Je peux moi-même témoigner d’expérience de travail basée sur la confiance, l’autonomie et l’égalité. Il existe en effet des cadres de travail sans pression ni contrôle qui reposent sur un esprit d’équipe solidaire. Les liens de cohésion unissant l’équipe ne sont pas incompatibles avec professionnalisme et confrontation. Quand je parle d’équipe j’inclue aussi les cadres : boss et coordo. Le boss ne prends pas de décision seul, et a le soucis de s’en référer à l’équipe. Les rapports sont égalitaires. Je compare souvent cette ambiance
de travail avec d’autres expérience. Auparavant, j’exerçais en France comme travailleuse sociale, dans de grosses associations. Les rapports n’étaient pas les mêmes : contrôle
et pouvoir organisaient le travail. Je n’avais aucune culpabilité à ne pas faire plus que je ne le devais. Ma vie personnelle était importante, je ne m’interrogeais pas sur des heures que je ne faisais pas. Dans un contexte différent basé sur la confiance, le bien-être des travailleurs et des rapports égalitaires, le rapport au travail en devient différent. Moi qui ait une vision du travail assez critique, je me suis étonnée de culpabiliser de ne pas faire toutes mes heures. Dans ce cadre là, nous sommes autonomes et nous gérons notre temps de manière assez libre. Je suis travailleuse de rue, aussi lorsque l’on débute on a peu de lien avec le monde que l’on rejoint. Il faut se faire connaître. L’hiver peut donc être long. Je me suis souvent faite dire en équipe « tu ne fais pas de la rue pour faire de la rue quand il ne se passe rien rentre». Avec le recul, je réalise que ma culpabilité et mes questionnements sur mon travail sont liées à la confiance et la liberté qu’on me donne. Par soucis d’honnêteté et de loyauté je me dois que cette confiance et cette liberté soit justifiée.
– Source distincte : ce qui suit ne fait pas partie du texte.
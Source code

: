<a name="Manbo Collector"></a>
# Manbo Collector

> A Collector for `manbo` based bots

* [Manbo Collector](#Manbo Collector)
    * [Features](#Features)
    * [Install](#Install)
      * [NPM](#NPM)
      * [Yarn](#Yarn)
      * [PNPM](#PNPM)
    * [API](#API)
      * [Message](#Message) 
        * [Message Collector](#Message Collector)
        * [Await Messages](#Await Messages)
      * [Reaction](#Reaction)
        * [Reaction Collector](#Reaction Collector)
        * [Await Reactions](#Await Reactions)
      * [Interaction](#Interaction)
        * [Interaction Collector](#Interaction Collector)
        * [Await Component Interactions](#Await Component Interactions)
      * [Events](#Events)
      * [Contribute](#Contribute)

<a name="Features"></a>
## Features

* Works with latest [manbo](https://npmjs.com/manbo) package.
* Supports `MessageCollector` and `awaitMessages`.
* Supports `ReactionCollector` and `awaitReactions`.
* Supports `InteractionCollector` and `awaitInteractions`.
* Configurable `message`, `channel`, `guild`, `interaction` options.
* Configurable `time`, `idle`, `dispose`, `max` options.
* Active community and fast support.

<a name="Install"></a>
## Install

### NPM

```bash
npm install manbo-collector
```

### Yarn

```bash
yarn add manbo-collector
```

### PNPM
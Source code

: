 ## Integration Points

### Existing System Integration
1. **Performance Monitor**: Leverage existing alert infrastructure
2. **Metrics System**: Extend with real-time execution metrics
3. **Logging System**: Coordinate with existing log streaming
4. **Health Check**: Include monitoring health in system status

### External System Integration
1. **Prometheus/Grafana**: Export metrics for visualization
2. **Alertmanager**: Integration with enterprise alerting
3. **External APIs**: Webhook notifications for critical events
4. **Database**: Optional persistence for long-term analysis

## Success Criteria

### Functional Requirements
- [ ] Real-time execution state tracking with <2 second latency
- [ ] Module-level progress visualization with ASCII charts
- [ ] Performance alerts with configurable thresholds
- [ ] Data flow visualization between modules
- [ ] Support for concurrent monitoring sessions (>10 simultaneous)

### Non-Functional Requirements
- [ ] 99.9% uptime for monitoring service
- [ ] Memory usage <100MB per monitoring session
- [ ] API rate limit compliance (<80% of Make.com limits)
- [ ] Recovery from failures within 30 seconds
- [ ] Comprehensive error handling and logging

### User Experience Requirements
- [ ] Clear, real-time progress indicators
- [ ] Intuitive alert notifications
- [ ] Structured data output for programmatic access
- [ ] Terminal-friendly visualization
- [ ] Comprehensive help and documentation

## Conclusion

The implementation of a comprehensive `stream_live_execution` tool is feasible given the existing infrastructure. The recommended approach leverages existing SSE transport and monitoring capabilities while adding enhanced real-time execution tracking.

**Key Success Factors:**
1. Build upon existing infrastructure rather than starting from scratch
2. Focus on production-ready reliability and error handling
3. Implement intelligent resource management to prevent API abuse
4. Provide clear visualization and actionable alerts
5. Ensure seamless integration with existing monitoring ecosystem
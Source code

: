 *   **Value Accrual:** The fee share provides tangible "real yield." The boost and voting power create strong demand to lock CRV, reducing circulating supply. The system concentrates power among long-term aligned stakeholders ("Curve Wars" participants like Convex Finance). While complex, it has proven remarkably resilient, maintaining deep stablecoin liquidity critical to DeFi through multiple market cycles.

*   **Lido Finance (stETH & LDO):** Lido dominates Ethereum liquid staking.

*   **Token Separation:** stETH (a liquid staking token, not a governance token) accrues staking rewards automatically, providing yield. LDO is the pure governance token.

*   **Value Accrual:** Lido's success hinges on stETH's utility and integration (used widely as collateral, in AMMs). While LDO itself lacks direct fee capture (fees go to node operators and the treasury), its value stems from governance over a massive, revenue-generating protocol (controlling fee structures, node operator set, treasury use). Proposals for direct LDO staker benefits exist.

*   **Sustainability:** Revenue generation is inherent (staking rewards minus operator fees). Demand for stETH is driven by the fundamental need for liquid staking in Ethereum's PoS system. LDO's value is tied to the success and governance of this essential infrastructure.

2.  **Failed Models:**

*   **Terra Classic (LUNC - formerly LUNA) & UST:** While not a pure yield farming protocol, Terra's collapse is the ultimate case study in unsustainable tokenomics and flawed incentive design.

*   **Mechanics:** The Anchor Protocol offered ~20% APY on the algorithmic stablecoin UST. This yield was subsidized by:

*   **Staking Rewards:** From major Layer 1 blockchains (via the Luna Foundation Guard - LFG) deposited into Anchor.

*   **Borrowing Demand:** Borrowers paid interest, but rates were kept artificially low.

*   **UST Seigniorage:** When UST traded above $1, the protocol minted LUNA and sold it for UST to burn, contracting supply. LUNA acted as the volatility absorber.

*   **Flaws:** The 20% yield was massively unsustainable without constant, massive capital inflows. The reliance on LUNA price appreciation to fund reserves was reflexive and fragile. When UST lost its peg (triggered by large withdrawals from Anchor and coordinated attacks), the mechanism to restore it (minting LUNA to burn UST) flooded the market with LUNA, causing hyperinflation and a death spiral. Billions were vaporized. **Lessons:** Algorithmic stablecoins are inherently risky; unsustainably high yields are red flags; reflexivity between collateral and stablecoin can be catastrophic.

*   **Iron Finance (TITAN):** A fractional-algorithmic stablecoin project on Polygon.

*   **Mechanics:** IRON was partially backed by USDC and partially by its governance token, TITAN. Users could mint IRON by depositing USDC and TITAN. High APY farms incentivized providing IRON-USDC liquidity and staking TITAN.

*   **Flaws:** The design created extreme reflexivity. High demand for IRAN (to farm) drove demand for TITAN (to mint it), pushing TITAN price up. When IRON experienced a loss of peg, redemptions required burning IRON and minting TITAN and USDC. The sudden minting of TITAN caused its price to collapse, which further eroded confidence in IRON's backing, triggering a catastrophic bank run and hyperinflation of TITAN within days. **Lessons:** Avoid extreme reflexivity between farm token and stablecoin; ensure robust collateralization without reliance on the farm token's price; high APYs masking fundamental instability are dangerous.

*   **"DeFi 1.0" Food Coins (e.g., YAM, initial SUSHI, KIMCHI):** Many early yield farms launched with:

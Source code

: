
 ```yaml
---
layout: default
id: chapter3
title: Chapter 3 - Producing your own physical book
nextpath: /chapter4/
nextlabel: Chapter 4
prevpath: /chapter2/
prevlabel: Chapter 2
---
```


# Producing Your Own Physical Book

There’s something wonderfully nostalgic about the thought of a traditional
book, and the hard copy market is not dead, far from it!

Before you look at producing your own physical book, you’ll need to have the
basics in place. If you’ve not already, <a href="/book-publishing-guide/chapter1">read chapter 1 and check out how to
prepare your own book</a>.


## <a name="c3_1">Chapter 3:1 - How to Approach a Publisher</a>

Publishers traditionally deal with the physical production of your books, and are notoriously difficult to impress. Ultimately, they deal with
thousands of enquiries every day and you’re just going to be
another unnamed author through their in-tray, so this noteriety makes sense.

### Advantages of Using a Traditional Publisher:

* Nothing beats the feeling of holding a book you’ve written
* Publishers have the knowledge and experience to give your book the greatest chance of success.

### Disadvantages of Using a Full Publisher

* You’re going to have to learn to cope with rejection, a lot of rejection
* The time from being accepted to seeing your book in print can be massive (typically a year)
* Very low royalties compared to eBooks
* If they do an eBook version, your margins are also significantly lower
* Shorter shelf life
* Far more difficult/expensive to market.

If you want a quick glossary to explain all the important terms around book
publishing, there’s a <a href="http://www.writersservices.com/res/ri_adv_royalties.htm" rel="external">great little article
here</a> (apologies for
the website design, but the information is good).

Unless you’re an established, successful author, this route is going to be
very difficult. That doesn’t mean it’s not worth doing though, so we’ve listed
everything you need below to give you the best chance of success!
Malgré de nombreuses souffrances constatées dans le monde du travail, y compris dans le communautaire mon expérience témoigne qu’un rapport différent au travail est possible. Cela émane sans doute plus de comportements individuels qu’institutionnels et requière cependant de refonder les rapports entre salariés et hiérarchie, et d’appliquer de réels principes tels que la confiance, l’autonomie, l’égalité entre salariés au détriments de dominations et de contrôles inutiles. Cela n’en sera que constructif tant d’un point de vue du travail rendu qu’au niveau de l’épanouissement personnel (autant dans le travail communautaire que dans d’autres domaines). Cela est réalisable et n’est donc pas une utopie, mais comment répercuter ce fonctionnement émancipateur à d’autres organismes ?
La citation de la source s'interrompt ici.